The findings of the present study clearly demonstrated that the expression of miR-122-5p was significantly higher in the AFPGC tissues than the normal and non-AFPGC tissues. The expression levels of this miRNA were also higher in the plasma samples of patients with AFPGC compared with those of healthy volunteers and non-AFPGC patients and correlated with plasma AFP levels to a certain extent. Interestingly, the tissue expression level of miR-122-5p exhibited a stronger correlation with malignant potential than plasma AFP level in AFPGC patients, suggesting that miR-122-5p might have utility as a prognostic biomarker especially for liver metastasis in this small GC subgroup.
miR-122-5p expression has been increasingly examined in various normal and cancer tissue types. Several studies reported that miR-122-5p was specifically expressed in human liver and that hepatocyte-specific miR-122-5p regulated hepatocyte differentiation and metabolism[21-23]. Taken together, AFPGC might show characteristics of hepatocytes not only morphologically but also in its miRNA expression patterns. In fact, AFPGC was not necessarily hepatoid adenocarcinoma in this series, and two patients with aggressive development of liver metastasis were diagnosed morphologically as poorly differentiated adenocarcinoma and mucinous adenocarcinoma. Conversely, miR-122-5p was previously shown to function as a tumor suppressor and was reported to be downregulated in several cancer types such as hepatocellular carcinoma[24], non-small-cell lung cancer[25], gallbladder carcinoma[26], bladder cancer[27], and breast cancer[28]. In GC, the expression of miR-122-5p was reported to be lower in tumor tissue than the adjacent non-cancerous tissue. Furthermore, several studies reported that miR-122-5p inhibited proliferation, migration, and invasion in GC[15,29,30]. It’s not known exactly why miR-122-5p, which is known as suppressor gene, is higher in AFPGC. Some miRNA was reported that decreased in early cases and elevated again in staged-advanced cases[31]. Therefore, miR-122-5p decreased in carcinogenesis might be elevated during tumor evolution to AFPGC. However, the exact mechanism is unknown at the present time.
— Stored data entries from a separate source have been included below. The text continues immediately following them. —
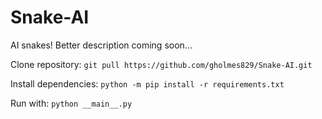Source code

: # Snake-AI
AI snakes! Better description coming soon...

Clone repository: `git pull https://github.com/gholmes829/Snake-AI.git`

Install dependencies: `python -m pip install -r requirements.txt`

Run with: `python __main__.py`


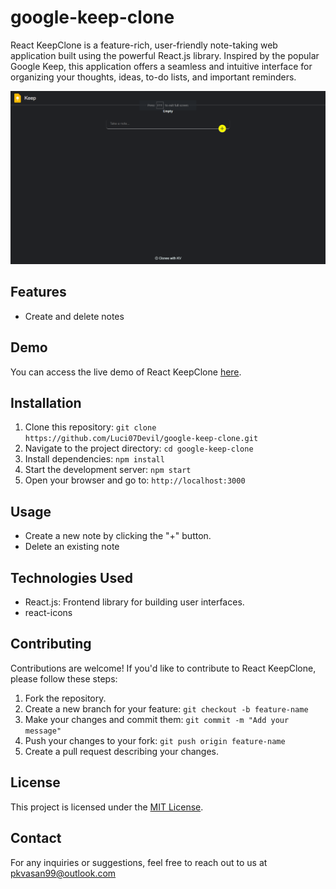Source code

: # google-keep-clone
React KeepClone is a feature-rich, user-friendly note-taking web application built using the powerful React.js library. Inspired by the popular Google Keep, this application offers a seamless and intuitive interface for organizing your thoughts, ideas, to-do lists, and important reminders.

![App Screenshot](screenshot.png)

## Features

- Create and delete notes

## Demo

You can access the live demo of React KeepClone [here](https://your-demo-link.com).

## Installation

1. Clone this repository: `git clone https://github.com/Luci07Devil/google-keep-clone.git`
2. Navigate to the project directory: `cd google-keep-clone`
3. Install dependencies: `npm install`
4. Start the development server: `npm start`
5. Open your browser and go to: `http://localhost:3000`

## Usage

- Create a new note by clicking the "+" button.
- Delete an existing note

## Technologies Used

- React.js: Frontend library for building user interfaces.
- react-icons

## Contributing

Contributions are welcome! If you'd like to contribute to React KeepClone, please follow these steps:

1. Fork the repository.
2. Create a new branch for your feature: `git checkout -b feature-name`
3. Make your changes and commit them: `git commit -m "Add your message"`
4. Push your changes to your fork: `git push origin feature-name`
5. Create a pull request describing your changes.

## License

This project is licensed under the [MIT License](LICENSE).

## Contact

For any inquiries or suggestions, feel free to reach out to us at pkvasan99@outlook.com

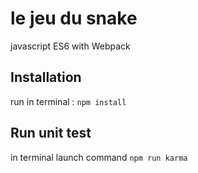 # le jeu du snake

javascript ES6 with Webpack

## Installation

run in terminal : `npm install`

## Run unit test

in terminal launch command `npm run karma`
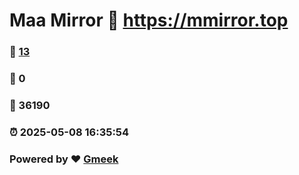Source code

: # Maa Mirror :link: https://mmirror.top 
### :page_facing_up: [13](https://mmirror.top/tag.html) 
### :speech_balloon: 0 
### :hibiscus: 36190 
### :alarm_clock: 2025-05-08 16:35:54 
### Powered by :heart: [Gmeek](https://github.com/Meekdai/Gmeek)

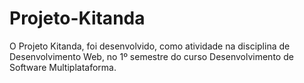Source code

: # Projeto-Kitanda
O Projeto Kitanda, foi desenvolvido, como atividade na disciplina de Desenvolvimento Web, no 1º semestre do curso Desenvolvimento de Software Multiplataforma.
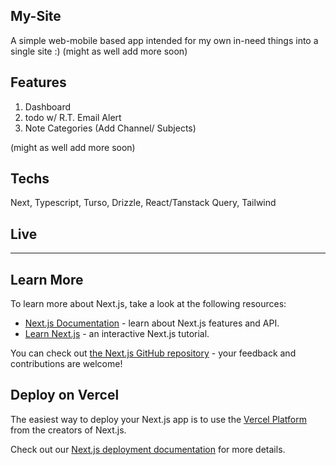 ## My-Site

A simple web-mobile based app intended for my own in-need things into a single site :)
(might as well add more soon)

## Features 
1. Dashboard
2. todo w/ R.T. Email Alert
3. Note Categories (Add Channel/ Subjects)

(might as well add more soon)

## Techs
Next, Typescript, Turso, Drizzle, React/Tanstack Query, Tailwind

## Live


<hr/>

## Learn More

To learn more about Next.js, take a look at the following resources:

- [Next.js Documentation](https://nextjs.org/docs) - learn about Next.js features and API.
- [Learn Next.js](https://nextjs.org/learn) - an interactive Next.js tutorial.

You can check out [the Next.js GitHub repository](https://github.com/vercel/next.js/) - your feedback and contributions are welcome!

## Deploy on Vercel

The easiest way to deploy your Next.js app is to use the [Vercel Platform](https://vercel.com/new?utm_medium=default-template&filter=next.js&utm_source=create-next-app&utm_campaign=create-next-app-readme) from the creators of Next.js.

Check out our [Next.js deployment documentation](https://nextjs.org/docs/deployment) for more details.
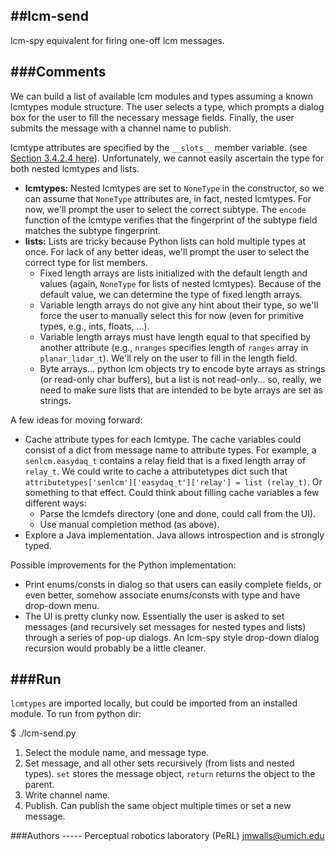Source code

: ##lcm-send
-----
lcm-spy equivalent for firing one-off lcm messages.

###Comments
-----
We can build a list of available lcm modules and types assuming a known
lcmtypes module structure. The user selects a type, which prompts a dialog box
for the user to fill the necessary message fields. Finally, the user submits
the message with a channel name to publish.

lcmtype attributes are specified by the `__slots__` member variable.
(see [Section 3.4.2.4
here](http://docs.python.org/2/reference/datamodel.html)). Unfortunately, we
cannot easily ascertain the type for both nested lcmtypes and lists.

* __lcmtypes:__ Nested lcmtypes are set to `NoneType` in the constructor, so
  we can assume that `NoneType` attributes are, in fact, nested lcmtypes. For
  now, we'll prompt the user to select the correct subtype. The `encode`
  function of the lcmtype verifies that the fingerprint of the subtype field
  matches the subtype fingerprint.
* __lists:__ Lists are tricky because Python lists can hold multiple types at
  once. For lack of any better ideas, we'll prompt the user to select the
  correct type for list members.
    * Fixed length arrays are lists initialized with the default length and
      values (again, `NoneType` for lists of nested lcmtypes). Because of the
      default value, we can determine the type of fixed length arrays.
    * Variable length arrays do not give any hint about their type, so we'll
      force the user to manually select this for now (even for primitive
      types, e.g., ints, floats, ...).
    * Variable length arrays must have length equal to that specified by
      another attribute (e.g., `nranges` specifies length of `ranges` array in
      `planar_lidar_t`). We'll rely on the user to fill in the length field.
    * Byte arrays... python lcm objects try to encode byte arrays as strings
      (or read-only char buffers), but a list is not read-only... so, really,
      we need to make sure lists that are intended to be byte arrays are set
      as strings.

A few ideas for moving forward:

* Cache attribute types for each lcmtype. The cache variables could consist of
  a dict from message name to attribute types. For example, a
  `senlcm.easydaq_t` contains a relay field that is a fixed length array of
  `relay_t`. We could write to cache a attributetypes dict such that
  `attributetypes['senlcm']['easydaq_t']['relay'] = list (relay_t)`. Or
  something to that effect. Could think about filling cache variables a few
  different ways:  
    * Parse the lcmdefs directory (one and done, could call from the UI).
    * Use manual completion method (as above).  
* Explore a Java implementation. Java allows introspection and is strongly
  typed.

Possible improvements for the Python implementation:

* Print enums/consts in dialog so that users can easily complete fields, or
  even better, somehow associate enums/consts with type and have drop-down
  menu.
* The UI is pretty clunky now. Essentially the user is asked to set messages
  (and recursively set messages for nested types and lists) through a series
  of pop-up dialogs. An lcm-spy style drop-down dialog recursion would
  probably be a little cleaner.

###Run
-----
`lcmtypes` are imported locally, but could be imported from an installed
module. To run from python dir:

$ ./lcm-send.py  

1. Select the module name, and message type.
2. Set message, and all other sets recursively (from lists and nested types).
   `set` stores the message object, `return` returns the object to the parent.
3. Write channel name.
4. Publish. Can publish the same object multiple times or set a new message.

###Authors -----
Perceptual robotics laboratory (PeRL) <jmwalls@umich.edu>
In the current study, we did not see a correlation between miR-122-5p in patients with non-AFPGC and development of liver metastasis, suggesting that the mechanism underlying liver metastasis might be distinct between AFPGC and non-AFPGC. We assume that AFPGC is completely different from non-AFPGC, and the mechanism of liver metastasis between AFPGC and non-AFPGC is also distinct.
Several reports demonstrated that the clinical behavior of AFPGC was distinct from that of non-AFPGC[32]. Recently, Lu et al[33] demonstrated that AFP contributed to invasion and metastasis directly. We speculate AFPGC has specific ability of liver metastasis, and correlated with miR-122-5p. Therefore, miR-122-5p might directly facilitate tumor proliferation, migration, and invasion, which raises the possibility of miR-122-5p as a potential therapeutic target in AFPGC. However, future studies are warranted to demonstrate the biological function underlying altered expression of miR-122-5p in AFPGC. The current study revealed miR-122-5p as a potentially useful biomarker for early detection, disease monitoring, and prognostic prediction in patients with AFPGC, which warrant further investigation.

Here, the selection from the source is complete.